+++ Material to process
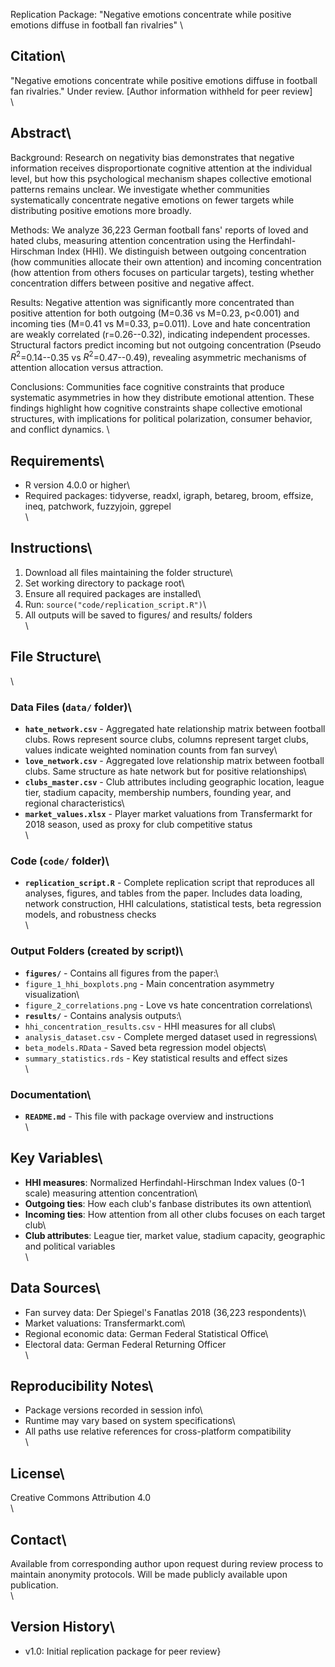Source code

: Replication Package: "Negative emotions concentrate while positive emotions diffuse in football fan rivalries"
\
## Citation\
"Negative emotions concentrate while positive emotions diffuse in football fan rivalries." Under review. [Author information withheld for peer review]\
\
## Abstract\
Background: Research on negativity bias demonstrates that negative information receives disproportionate cognitive attention at the individual level, but how this psychological mechanism shapes collective emotional patterns remains unclear. We investigate whether communities systematically concentrate negative emotions on fewer targets while distributing positive emotions more broadly.

Methods: We analyze 36,223 German football fans' reports of loved and hated clubs, measuring attention concentration using the Herfindahl-Hirschman Index (HHI). We distinguish between outgoing concentration (how communities allocate their own attention) and incoming concentration (how attention from others focuses on particular targets), testing whether concentration differs between positive and negative affect.

Results: Negative attention was significantly more concentrated than positive attention for both outgoing (M=0.36 vs M=0.23, p$<$0.001) and incoming ties (M=0.41 vs M=0.33, p=0.011). Love and hate concentration are weakly correlated (r=0.26--0.32), indicating independent processes. Structural factors predict incoming but not outgoing concentration (Pseudo $R^2$=0.14--0.35 vs $R^2$=0.47--0.49), revealing asymmetric mechanisms of attention allocation versus attraction.

Conclusions: Communities face cognitive constraints that produce systematic asymmetries in how they distribute emotional attention. These findings highlight how cognitive constraints shape collective emotional structures, with implications for political polarization, consumer behavior, and conflict dynamics.
\
## Requirements\
- R version 4.0.0 or higher\
- Required packages: tidyverse, readxl, igraph, betareg, broom, effsize, ineq, patchwork, fuzzyjoin, ggrepel\
\
## Instructions\
1. Download all files maintaining the folder structure\
2. Set working directory to package root\
3. Ensure all required packages are installed\
4. Run: `source("code/replication_script.R")`\
5. All outputs will be saved to figures/ and results/ folders\
\
## File Structure\
\
### Data Files (`data/` folder)\
- **`hate_network.csv`** - Aggregated hate relationship matrix between football clubs. Rows represent source clubs, columns represent target clubs, values indicate weighted nomination counts from fan survey\
- **`love_network.csv`** - Aggregated love relationship matrix between football clubs. Same structure as hate network but for positive relationships\
- **`clubs_master.csv`** - Club attributes including geographic location, league tier, stadium capacity, membership numbers, founding year, and regional characteristics\
- **`market_values.xlsx`** - Player market valuations from Transfermarkt for 2018 season, used as proxy for club competitive status\
\
### Code (`code/` folder)\
- **`replication_script.R`** - Complete replication script that reproduces all analyses, figures, and tables from the paper. Includes data loading, network construction, HHI calculations, statistical tests, beta regression models, and robustness checks\
\
### Output Folders (created by script)\
- **`figures/`** - Contains all figures from the paper:\
 - `figure_1_hhi_boxplots.png` - Main concentration asymmetry visualization\
 - `figure_2_correlations.png` - Love vs hate concentration correlations\
- **`results/`** - Contains analysis outputs:\
 - `hhi_concentration_results.csv` - HHI measures for all clubs\
 - `analysis_dataset.csv` - Complete merged dataset used in regressions\
 - `beta_models.RData` - Saved beta regression model objects\
 - `summary_statistics.rds` - Key statistical results and effect sizes\
\
### Documentation\
- **`README.md`** - This file with package overview and instructions\
\
## Key Variables\
- **HHI measures**: Normalized Herfindahl-Hirschman Index values (0-1 scale) measuring attention concentration\
- **Outgoing ties**: How each club's fanbase distributes its own attention\
- **Incoming ties**: How attention from all other clubs focuses on each target club\
- **Club attributes**: League tier, market value, stadium capacity, geographic and political variables\
\
## Data Sources\
- Fan survey data: Der Spiegel's Fanatlas 2018 (36,223 respondents)\
- Market valuations: Transfermarkt.com\
- Regional economic data: German Federal Statistical Office\
- Electoral data: German Federal Returning Officer\
\
## Reproducibility Notes\
- Package versions recorded in session info\
- Runtime may vary based on system specifications\
- All paths use relative references for cross-platform compatibility\
\
## License\
Creative Commons Attribution 4.0\
\
## Contact\
Available from corresponding author upon request during review process to maintain anonymity protocols. Will be made publicly available upon publication.\
\
## Version History\
- v1.0: Initial replication package for peer review}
++++++
Your task is to list each line of the records with the word "emotional".

Solution to this task:
Background: Research on negativity bias demonstrates that negative information receives disproportionate cognitive attention at the individual level, but how this psychological mechanism shapes collective emotional patterns remains unclear. We investigate whether communities systematically concentrate negative emotions on fewer targets while distributing positive emotions more broadly.
Conclusions: Communities face cognitive constraints that produce systematic asymmetries in how they distribute emotional attention. These findings highlight how cognitive constraints shape collective emotional structures, with implications for political polarization, consumer behavior, and conflict dynamics.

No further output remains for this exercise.